I also enjoy older books by Georgette Heyer. Although I get a happy jolt from modern romances with fully fleshed sex scenes, I appreciate the mannered interplay in Heyer’s novels, boiling emotions expressed in the smallest of signs: the touch of a gloved hand, a sigh, a glance. Beneath the Skin pays tribute to this, insofar as the sex scenes are “sweet” rather than “spicy”.

A whole slew of paranormal romances (including J.D. Robb’s Dallas series) encouraged me to believe that there were readers like me who enjoy genre-crossing.

  • Have you read anything lately that you are excited about?

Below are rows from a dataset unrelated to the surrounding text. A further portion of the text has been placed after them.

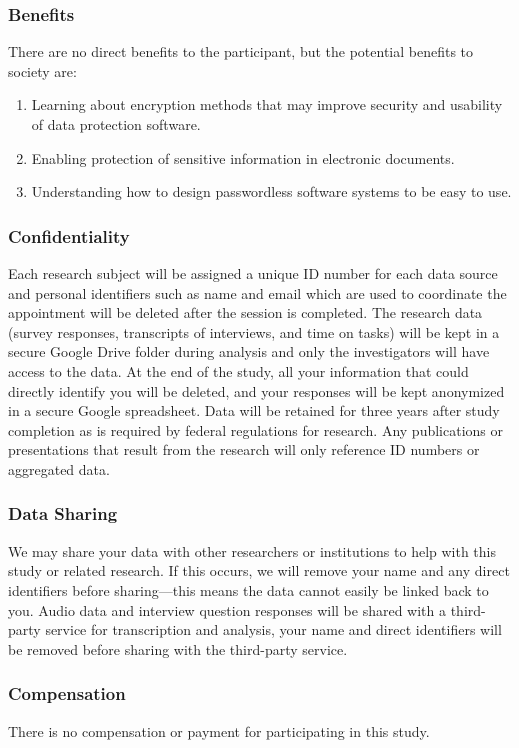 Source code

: \subsubsection*{Benefits}
There are no direct benefits to the participant, but the potential benefits to society are:
\begin{enumerate}
    \item Learning about encryption methods that may improve security and usability of data protection software.
    \item Enabling protection of sensitive information in electronic documents.
    \item Understanding how to design passwordless software systems to be easy to use.
\end{enumerate}

\subsubsection*{Confidentiality}
Each research subject will be assigned a unique ID number for each data source and personal identifiers such as name and email which are used to coordinate the appointment will be deleted after the session is completed. The research data (survey responses, transcripts of interviews, and time on tasks) will be kept in a secure Google Drive folder during analysis and only the investigators will have access to the data. At the end of the study, all your information that could directly identify you will be deleted, and your responses will be kept anonymized in a secure Google spreadsheet. Data will be retained for three years after study completion as is required by federal regulations for research. Any publications or presentations that result from the research will only reference ID numbers or aggregated data.

\subsubsection*{Data Sharing}
We may share your data with other researchers or institutions to help with this study or related research. If this occurs, we will remove your name and any direct identifiers before sharing---this means the data cannot easily be linked back to you. Audio data and interview question responses will be shared with a third-party service for transcription and analysis, your name and direct identifiers will be removed before sharing with the third-party service.

\subsubsection*{Compensation}
There is no compensation or payment for participating in this study.

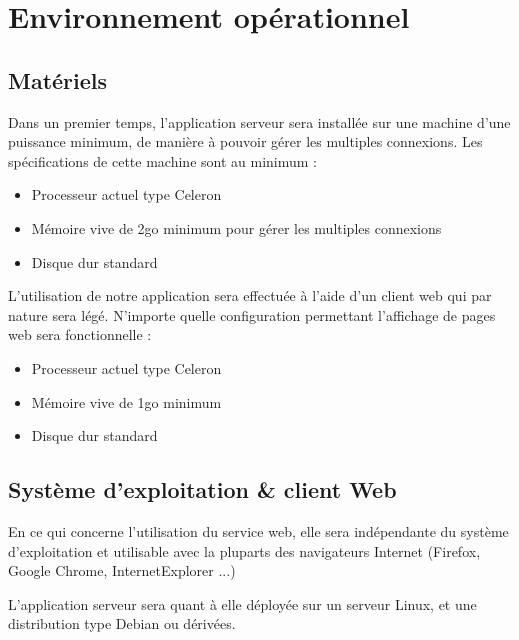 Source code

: 	\section{Environnement opérationnel}
  \subsection{Matériels}

  Dans un premier temps, l'application serveur sera installée sur une machine d'une puissance minimum, de manière à pouvoir gérer les multiples connexions. Les spécifications de cette machine sont au minimum : \\

  \begin{itemize}
  \item Processeur actuel type Celeron
  \item Mémoire vive de 2go minimum pour gérer les multiples connexions
  \item Disque dur standard
  \end{itemize}

  \medskip

  L'utilisation de notre application sera effectuée à l'aide d'un client web qui par nature sera légé. N'importe quelle configuration permettant l'affichage de pages web sera fonctionnelle :\\

  \begin{itemize}
  \item Processeur actuel type Celeron
  \item Mémoire vive de 1go minimum
  \item Disque dur standard
  \end{itemize}

  \subsection{Système d'exploitation \& client Web}
  En ce qui concerne l'utilisation du service web, elle sera indépendante du système d'exploitation et utilisable avec la pluparts des navigateurs Internet (Firefox, Google Chrome, InternetExplorer ...) 
  
  \medskip
  
  L'application serveur sera quant à elle déployée sur un serveur Linux, et une distribution type Debian ou dérivées.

I finished reading an oldie but goodie the other day: Clifford Simak’s Way Station. No romance in that one, but plenty of aliens imaginatively drawn and the intriguing question of how far to go in order to ensure peace. And I’m catching up on Connie Willis’s novelettes; I’m a long-time fan of her novels, and now I’m having a blast reading these shorter works. Her All About Emily novelette turns the All About Eve film plot on its ear in a refreshing “women work together” way.

  • The setting for Beneath the Skin offers such broad possibilities, and there are characters – including a whole planet of shapechangers! — who undoubtedly have interesting pasts or futures still to be told. Will this be the first book in a series?

It’s definitely part of a series. The first book in the series is set on Faraway, the shapeshifters’ home planet, and tells the story of how Verilyn Beau Astra (who appears in Beneath the Skin as a sympathetic character) crash-landed on Faraway, met her husband, and came to protect the shapeshifters’ secret existence. The third book, which is still in progress, tells the story of Verilyn’s daughter, Cera Felice (another minor character in BTS), who falls in love with a most difficult object of affection. (My editor advises me not to say this, but what the heck: when Cera Felice meets him, he’s a rock. Yes: granite, quartz, that sort of thing. Hard-headed. Metaphor much?)